Le revenu de citoyenneté ne peut donc déboucher, comme le voudrait Beck, sur "l'insubordination créatrice", l'émancipation à l'égard du salariat, la démocratie productive, l'autonomie du politique par rapport à l'économique, la refondation de la société et de la citoyenneté sur de nouvelles bases, que s'il s'agit d'un revenu suffisant garanti inconditionnellement à toute personne sans ressources suffisantes : non seulement à celles qui ont été expulsées du marché du travail mais également à celles qui n'y sont pas (ou pas encore) entrées ou s'en sont volontairement retirées. C'est précisément ce "premier pas" que demande l'AECEP (Association européenne pour une citoyenneté et une économie plurielles).

Il est vrai cependant, comme y insiste Beck, que ce premier pas ne pourra déboucher sur une société et une culture nouvelles que s'il existe, dans un environnement social et urbain restructuré, un réseau assez dense d'entreprises d'intérêt collectif et d'"entrepreneurs sociaux", comme les appellent les Anglais, pour que chacun se sente sollicité, entraîné et comme aspiré par l'une ou l'autre des "activités citoyennes" proposées, expérimentées et déployées tout autour de lui.

1. C'est là la "colonisation du monde vécu" que Habermas dénonçait à la fin de sa Théorie de l'agir communicationnel.
2. D'où la nécessité d'une fiscalité transnationale, comme la Tobin tax, que seul un État trans- ou supra national peut imposer.
3. Voir Louise Boivin et Mark Fortier (sous la direction de), L'économie sociale : l'avenir d'une illusion, Ed. Fides, Montréal, 1998.
4. Un résumé de cette recherche a été publié par Gerd Mutz, sous le titre "Dynamische Arbeitslosigkeit und diskontinuierliche Erwerbsverläufe", dans Berliner Debatte/Intitial 8 (1997), n°5 p. 23-36.
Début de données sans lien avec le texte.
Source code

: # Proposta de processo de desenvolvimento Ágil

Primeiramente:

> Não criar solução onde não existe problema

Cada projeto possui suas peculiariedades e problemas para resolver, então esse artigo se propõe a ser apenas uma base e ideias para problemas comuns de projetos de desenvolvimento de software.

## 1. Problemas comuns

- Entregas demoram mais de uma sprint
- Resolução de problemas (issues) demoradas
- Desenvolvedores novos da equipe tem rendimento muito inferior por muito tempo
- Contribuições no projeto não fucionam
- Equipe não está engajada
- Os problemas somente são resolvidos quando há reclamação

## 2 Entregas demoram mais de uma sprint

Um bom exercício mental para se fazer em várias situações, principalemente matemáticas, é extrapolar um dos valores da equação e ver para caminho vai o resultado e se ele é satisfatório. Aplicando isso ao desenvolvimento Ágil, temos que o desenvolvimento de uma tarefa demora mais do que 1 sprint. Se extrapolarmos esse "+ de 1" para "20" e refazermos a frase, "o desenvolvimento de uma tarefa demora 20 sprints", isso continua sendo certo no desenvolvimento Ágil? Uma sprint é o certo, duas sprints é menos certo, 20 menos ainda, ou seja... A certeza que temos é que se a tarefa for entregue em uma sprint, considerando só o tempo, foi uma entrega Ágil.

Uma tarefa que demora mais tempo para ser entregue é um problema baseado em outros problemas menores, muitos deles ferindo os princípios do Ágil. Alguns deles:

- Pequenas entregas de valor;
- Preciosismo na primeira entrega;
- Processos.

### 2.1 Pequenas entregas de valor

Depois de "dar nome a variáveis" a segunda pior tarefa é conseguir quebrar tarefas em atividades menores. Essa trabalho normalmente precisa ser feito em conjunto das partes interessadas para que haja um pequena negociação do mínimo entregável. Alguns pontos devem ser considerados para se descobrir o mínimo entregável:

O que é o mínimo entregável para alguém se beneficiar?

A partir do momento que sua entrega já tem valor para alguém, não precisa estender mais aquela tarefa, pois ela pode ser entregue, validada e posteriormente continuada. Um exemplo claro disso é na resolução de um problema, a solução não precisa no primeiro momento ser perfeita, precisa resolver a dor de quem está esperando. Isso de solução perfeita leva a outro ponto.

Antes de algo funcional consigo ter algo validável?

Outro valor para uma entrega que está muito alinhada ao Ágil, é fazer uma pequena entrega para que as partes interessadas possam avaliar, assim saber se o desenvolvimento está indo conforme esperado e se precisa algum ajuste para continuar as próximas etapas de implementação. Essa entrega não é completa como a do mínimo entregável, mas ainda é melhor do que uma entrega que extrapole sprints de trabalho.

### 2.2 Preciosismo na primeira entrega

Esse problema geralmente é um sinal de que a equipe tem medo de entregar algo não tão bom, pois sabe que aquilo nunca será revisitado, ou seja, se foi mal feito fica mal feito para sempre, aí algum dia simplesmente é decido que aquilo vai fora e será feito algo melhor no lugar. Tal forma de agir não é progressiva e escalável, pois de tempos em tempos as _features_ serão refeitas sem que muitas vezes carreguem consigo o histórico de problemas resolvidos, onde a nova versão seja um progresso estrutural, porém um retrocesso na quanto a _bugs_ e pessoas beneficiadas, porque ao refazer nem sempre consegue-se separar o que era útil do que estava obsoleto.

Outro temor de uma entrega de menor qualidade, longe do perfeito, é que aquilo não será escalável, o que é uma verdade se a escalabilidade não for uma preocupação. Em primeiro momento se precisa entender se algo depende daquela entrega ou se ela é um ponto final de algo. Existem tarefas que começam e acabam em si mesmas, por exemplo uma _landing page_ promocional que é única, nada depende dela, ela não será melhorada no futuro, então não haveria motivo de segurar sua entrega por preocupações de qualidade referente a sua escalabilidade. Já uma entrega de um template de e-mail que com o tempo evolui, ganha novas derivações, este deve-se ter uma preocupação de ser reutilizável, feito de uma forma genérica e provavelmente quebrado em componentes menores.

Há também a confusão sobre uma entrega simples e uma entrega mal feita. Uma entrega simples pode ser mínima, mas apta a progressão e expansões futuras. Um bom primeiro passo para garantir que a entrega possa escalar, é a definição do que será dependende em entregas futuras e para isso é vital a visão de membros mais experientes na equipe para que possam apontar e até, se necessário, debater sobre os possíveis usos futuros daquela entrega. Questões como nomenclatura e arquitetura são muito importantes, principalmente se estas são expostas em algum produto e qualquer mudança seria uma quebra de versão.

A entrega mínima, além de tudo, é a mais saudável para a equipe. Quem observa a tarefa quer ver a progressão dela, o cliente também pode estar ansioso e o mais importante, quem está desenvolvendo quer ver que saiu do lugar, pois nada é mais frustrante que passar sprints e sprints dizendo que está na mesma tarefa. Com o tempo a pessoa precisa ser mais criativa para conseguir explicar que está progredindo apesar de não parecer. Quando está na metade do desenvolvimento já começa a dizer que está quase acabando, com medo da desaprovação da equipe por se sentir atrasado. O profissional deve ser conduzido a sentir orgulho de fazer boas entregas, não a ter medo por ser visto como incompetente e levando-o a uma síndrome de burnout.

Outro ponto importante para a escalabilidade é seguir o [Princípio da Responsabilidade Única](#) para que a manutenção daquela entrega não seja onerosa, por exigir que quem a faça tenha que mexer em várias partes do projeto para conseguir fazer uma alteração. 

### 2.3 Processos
5. Les Centres pour un nouveau travail (Centers for New Work) que Frithjof Bergmann développe aux États-Unis et en Allemagne offrent à des chômeurs la possibilité de découvrir, d'apprendre et faire ce que réellement ils ont toujours souhaité faire dans la vie, sans en avoir les moyens et l'occasion. Il leur donne la possibilité de réaliser leur vocation, mise au jour par une méthode patiente d'exploration, tout en autoproduisant à l'aide de technologies avancées une partie de leur subsistance et en accomplissant du travail rémunéré occasionnel. Leur semaine est organisée en trois tranches de deux jours — en "trois temps", comme dit Guy Aznar — consacrées à trois types d'activités. Une documentation est disponible sur Internet en consultant les sites : http://www.newwork@cyberspace.org et http://www.vcn.bc.ca./newwork
6. Paul Grell, "De la politique sociale à l'économie sociale ?", dans Louise Boivin et Mark Fortier, op. cit., p. 187-214. Voir aussi Paul Grell et Anne Wery, Héros obscurs de la précarité, L'Harmattan, 1993 et Sébastien Schehr, La vie quotidienne des jeunes chômeurs, PUF, 1999.
7. Ulrich Beck, Schöne neue Arbeitswelt. Vision : Weltbürgergesellschaft, Campus Verlag, Frankfurt/M., 1999.